WHAT TO WORK ON> If pictures appear in the lines below, skip them and copy exactly the lines from the one containing "before the start" through the one containing "为量度单位）用 $s$ 来代表.", and nothing else.

Collected data:

- - - - -

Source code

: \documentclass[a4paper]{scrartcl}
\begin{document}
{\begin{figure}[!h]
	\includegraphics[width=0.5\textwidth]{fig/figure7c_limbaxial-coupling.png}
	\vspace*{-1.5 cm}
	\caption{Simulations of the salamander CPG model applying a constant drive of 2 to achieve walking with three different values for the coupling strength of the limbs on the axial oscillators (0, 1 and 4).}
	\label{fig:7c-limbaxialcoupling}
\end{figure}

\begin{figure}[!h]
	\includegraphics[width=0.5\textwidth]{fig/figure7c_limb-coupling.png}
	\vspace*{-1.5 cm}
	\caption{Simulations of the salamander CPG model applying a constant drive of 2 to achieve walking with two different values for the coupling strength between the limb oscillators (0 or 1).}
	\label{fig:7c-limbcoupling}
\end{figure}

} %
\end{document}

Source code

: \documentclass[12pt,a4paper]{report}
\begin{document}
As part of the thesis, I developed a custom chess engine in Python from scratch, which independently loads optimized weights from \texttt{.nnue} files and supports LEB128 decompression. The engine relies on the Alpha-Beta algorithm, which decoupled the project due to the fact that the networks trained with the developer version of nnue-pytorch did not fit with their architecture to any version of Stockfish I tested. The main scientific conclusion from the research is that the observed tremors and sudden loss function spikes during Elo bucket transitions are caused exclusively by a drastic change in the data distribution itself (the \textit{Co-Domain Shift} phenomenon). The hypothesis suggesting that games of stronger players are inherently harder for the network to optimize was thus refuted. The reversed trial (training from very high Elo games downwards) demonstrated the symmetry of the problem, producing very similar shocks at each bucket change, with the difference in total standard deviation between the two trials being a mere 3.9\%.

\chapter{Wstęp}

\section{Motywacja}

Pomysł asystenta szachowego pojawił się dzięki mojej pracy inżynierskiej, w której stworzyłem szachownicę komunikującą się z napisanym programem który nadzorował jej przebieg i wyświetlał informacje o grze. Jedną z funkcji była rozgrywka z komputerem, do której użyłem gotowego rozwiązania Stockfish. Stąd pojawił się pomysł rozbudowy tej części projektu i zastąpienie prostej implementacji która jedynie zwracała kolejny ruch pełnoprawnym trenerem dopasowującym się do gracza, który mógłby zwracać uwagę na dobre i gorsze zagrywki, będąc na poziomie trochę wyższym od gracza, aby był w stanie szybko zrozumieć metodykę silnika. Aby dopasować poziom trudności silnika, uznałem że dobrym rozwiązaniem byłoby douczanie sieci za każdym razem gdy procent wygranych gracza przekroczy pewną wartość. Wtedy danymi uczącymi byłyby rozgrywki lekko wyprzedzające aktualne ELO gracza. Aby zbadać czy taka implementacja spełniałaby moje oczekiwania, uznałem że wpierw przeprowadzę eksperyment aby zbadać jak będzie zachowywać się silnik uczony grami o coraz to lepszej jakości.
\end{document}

- - - - -

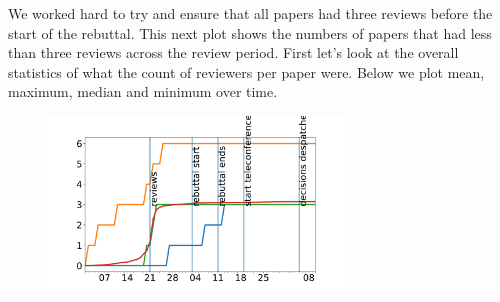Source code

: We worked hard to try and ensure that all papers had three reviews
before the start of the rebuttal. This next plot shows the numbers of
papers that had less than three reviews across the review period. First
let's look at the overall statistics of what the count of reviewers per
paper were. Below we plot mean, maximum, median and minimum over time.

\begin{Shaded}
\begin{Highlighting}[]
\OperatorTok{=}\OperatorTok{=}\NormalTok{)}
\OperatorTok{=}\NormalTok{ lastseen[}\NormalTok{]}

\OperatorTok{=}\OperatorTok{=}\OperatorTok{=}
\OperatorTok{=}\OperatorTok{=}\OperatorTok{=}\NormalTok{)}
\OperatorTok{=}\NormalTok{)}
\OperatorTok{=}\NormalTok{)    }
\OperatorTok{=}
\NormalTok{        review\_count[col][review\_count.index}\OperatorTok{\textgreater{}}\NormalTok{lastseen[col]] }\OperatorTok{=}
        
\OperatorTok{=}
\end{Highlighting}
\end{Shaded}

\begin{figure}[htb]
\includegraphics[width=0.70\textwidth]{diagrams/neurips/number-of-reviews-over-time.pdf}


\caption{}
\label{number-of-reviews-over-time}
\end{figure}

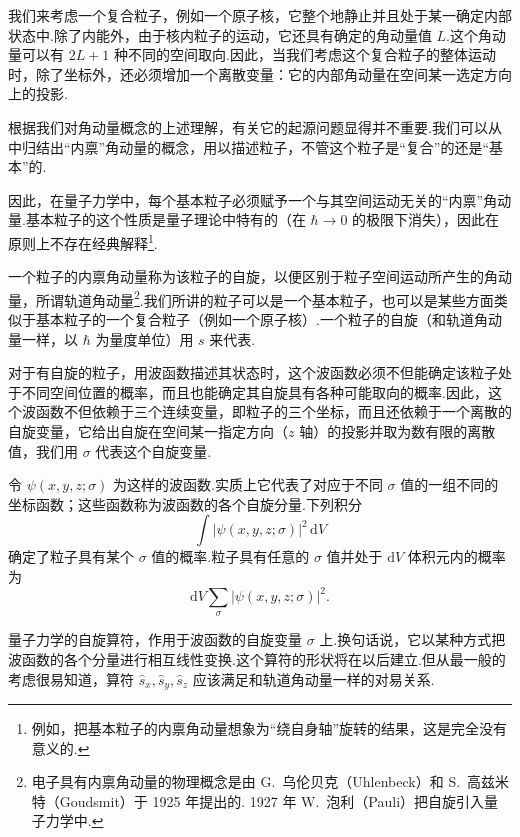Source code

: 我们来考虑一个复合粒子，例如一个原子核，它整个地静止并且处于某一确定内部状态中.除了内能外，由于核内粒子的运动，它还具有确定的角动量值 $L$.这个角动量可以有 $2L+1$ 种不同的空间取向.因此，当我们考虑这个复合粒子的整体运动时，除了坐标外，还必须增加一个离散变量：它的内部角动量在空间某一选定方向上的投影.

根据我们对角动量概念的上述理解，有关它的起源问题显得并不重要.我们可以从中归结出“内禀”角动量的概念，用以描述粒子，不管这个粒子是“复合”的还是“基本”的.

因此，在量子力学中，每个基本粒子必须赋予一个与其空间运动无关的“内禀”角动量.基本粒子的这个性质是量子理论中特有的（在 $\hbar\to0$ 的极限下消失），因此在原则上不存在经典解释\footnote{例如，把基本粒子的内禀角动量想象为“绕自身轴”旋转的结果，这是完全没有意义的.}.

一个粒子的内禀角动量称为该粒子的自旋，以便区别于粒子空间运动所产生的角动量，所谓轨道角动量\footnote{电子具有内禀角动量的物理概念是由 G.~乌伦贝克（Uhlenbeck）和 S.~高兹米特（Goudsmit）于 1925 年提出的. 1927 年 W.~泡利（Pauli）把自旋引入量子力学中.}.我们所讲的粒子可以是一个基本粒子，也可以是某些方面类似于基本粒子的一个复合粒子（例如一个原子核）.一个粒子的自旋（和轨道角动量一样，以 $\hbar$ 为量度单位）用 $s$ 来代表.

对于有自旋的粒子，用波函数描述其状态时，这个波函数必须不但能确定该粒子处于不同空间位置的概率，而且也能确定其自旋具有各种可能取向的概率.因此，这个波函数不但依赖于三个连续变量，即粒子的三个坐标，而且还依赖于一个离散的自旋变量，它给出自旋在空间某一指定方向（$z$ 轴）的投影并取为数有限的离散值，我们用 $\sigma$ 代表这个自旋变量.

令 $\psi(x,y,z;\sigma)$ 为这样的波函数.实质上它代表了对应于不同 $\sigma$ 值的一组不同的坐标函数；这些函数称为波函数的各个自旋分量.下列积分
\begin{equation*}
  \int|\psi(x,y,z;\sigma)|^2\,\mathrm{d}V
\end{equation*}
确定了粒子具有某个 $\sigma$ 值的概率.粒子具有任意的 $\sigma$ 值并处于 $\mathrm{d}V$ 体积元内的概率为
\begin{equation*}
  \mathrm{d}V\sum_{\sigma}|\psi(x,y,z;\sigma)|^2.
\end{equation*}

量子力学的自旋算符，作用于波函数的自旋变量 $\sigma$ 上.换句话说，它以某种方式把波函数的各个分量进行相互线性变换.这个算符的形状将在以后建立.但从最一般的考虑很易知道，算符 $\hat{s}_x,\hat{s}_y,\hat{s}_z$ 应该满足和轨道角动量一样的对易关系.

- - - - -

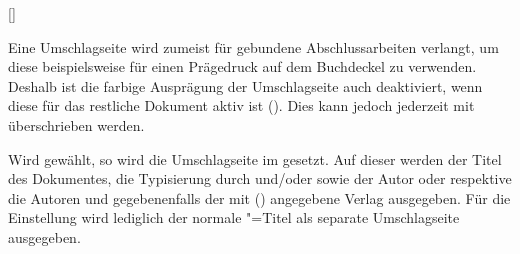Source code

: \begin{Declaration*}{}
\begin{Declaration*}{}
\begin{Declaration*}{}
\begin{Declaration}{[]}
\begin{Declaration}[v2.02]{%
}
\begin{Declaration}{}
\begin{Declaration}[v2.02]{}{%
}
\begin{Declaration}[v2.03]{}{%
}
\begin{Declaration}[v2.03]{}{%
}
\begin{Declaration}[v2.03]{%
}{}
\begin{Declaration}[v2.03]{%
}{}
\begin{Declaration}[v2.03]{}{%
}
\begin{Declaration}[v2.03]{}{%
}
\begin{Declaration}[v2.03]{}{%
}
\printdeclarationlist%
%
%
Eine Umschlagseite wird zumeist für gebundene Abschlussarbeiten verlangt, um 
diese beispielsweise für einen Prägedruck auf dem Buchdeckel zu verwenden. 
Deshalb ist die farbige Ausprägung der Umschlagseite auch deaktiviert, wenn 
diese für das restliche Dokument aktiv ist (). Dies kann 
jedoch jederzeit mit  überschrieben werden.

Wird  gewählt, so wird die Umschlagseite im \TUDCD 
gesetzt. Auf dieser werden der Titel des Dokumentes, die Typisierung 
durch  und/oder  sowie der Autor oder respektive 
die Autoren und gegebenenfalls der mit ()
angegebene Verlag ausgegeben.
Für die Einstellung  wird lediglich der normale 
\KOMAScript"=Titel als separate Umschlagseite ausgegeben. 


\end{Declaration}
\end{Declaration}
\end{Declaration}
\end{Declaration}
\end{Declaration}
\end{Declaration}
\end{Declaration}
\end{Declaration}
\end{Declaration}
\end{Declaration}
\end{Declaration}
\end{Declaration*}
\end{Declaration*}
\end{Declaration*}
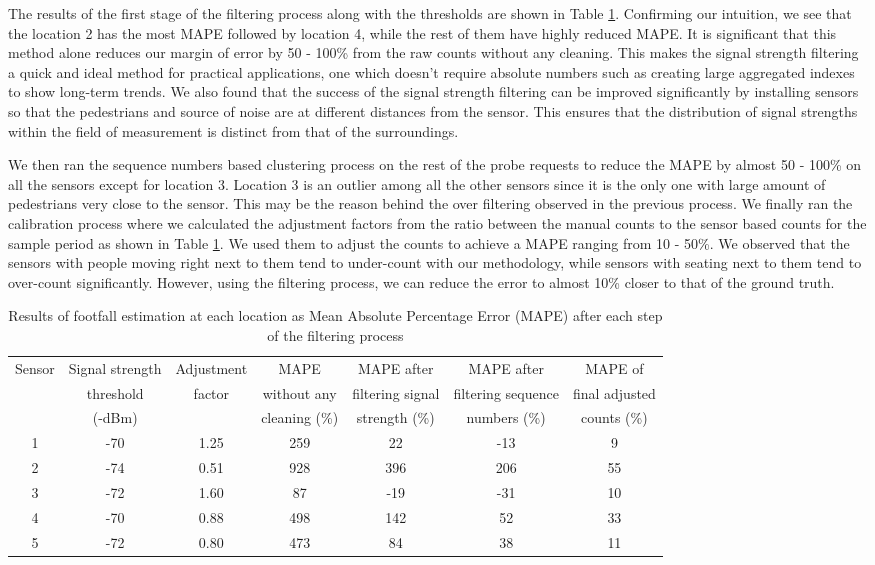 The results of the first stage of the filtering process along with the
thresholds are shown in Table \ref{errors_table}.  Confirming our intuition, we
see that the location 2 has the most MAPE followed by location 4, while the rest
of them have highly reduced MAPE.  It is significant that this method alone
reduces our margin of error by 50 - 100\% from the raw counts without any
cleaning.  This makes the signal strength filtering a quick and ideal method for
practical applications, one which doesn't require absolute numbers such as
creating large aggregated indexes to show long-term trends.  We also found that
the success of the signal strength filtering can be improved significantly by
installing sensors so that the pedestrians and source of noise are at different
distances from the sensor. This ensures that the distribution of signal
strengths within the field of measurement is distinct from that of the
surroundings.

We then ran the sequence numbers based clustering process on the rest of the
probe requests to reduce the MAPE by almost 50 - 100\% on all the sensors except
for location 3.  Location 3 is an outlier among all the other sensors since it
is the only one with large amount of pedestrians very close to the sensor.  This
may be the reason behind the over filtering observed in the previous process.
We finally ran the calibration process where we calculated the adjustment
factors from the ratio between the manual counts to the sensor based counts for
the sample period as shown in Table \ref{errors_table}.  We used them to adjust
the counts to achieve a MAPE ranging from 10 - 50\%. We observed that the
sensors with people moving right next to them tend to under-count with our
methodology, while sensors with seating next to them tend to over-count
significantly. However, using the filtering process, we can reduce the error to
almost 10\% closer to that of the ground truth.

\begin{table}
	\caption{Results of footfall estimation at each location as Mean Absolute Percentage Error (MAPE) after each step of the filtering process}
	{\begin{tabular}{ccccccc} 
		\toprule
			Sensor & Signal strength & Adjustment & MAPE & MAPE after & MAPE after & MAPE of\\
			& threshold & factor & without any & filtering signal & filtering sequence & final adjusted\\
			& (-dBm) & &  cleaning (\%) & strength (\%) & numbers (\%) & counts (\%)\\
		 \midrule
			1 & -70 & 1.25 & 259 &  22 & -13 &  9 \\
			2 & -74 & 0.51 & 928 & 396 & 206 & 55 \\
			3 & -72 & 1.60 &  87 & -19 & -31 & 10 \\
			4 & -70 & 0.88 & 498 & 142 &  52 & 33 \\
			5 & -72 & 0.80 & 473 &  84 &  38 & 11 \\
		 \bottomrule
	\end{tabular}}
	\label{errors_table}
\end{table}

- - - - -

RESPONSE FOR THIS EXERCISE>
before the start of the rebuttal. This next plot shows the numbers of
papers that had less than three reviews across the review period. First
let's look at the overall statistics of what the count of reviewers per
paper were. Below we plot mean, maximum, median and minimum over time.

\begin{Shaded}
\begin{Highlighting}[]
\OperatorTok{=}\OperatorTok{=}\NormalTok{)}
\OperatorTok{=}\NormalTok{ lastseen[}\NormalTok{]}

\OperatorTok{=}\OperatorTok{=}\OperatorTok{=}
\OperatorTok{=}\OperatorTok{=}\OperatorTok{=}\NormalTok{)}
\OperatorTok{=}\NormalTok{)}
\OperatorTok{=}\NormalTok{)    }
\OperatorTok{=}
\NormalTok{        review\_count[col][review\_count.index}\OperatorTok{\textgreater{}}\NormalTok{lastseen[col]] }\OperatorTok{=}
        
\OperatorTok{=}
\end{Highlighting}
\end{Shaded}

\begin{figure}[htb]
\includegraphics[width=0.70\textwidth]{diagrams/neurips/number-of-reviews-over-time.pdf}


\caption{}
\label{number-of-reviews-over-time}
\end{figure}

Source code

: 我们来考虑一个复合粒子，例如一个原子核，它整个地静止并且处于某一确定内部状态中.除了内能外，由于核内粒子的运动，它还具有确定的角动量值 $L$.这个角动量可以有 $2L+1$ 种不同的空间取向.因此，当我们考虑这个复合粒子的整体运动时，除了坐标外，还必须增加一个离散变量：它的内部角动量在空间某一选定方向上的投影.

根据我们对角动量概念的上述理解，有关它的起源问题显得并不重要.我们可以从中归结出“内禀”角动量的概念，用以描述粒子，不管这个粒子是“复合”的还是“基本”的.

因此，在量子力学中，每个基本粒子必须赋予一个与其空间运动无关的“内禀”角动量.基本粒子的这个性质是量子理论中特有的（在 $\hbar\to0$ 的极限下消失），因此在原则上不存在经典解释\footnote{例如，把基本粒子的内禀角动量想象为“绕自身轴”旋转的结果，这是完全没有意义的.}.

一个粒子的内禀角动量称为该粒子的自旋，以便区别于粒子空间运动所产生的角动量，所谓轨道角动量\footnote{电子具有内禀角动量的物理概念是由 G.~乌伦贝克（Uhlenbeck）和 S.~高兹米特（Goudsmit）于 1925 年提出的. 1927 年 W.~泡利（Pauli）把自旋引入量子力学中.}.我们所讲的粒子可以是一个基本粒子，也可以是某些方面类似于基本粒子的一个复合粒子（例如一个原子核）.一个粒子的自旋（和轨道角动量一样，以 $\hbar$ 为量度单位）用 $s$ 来代表.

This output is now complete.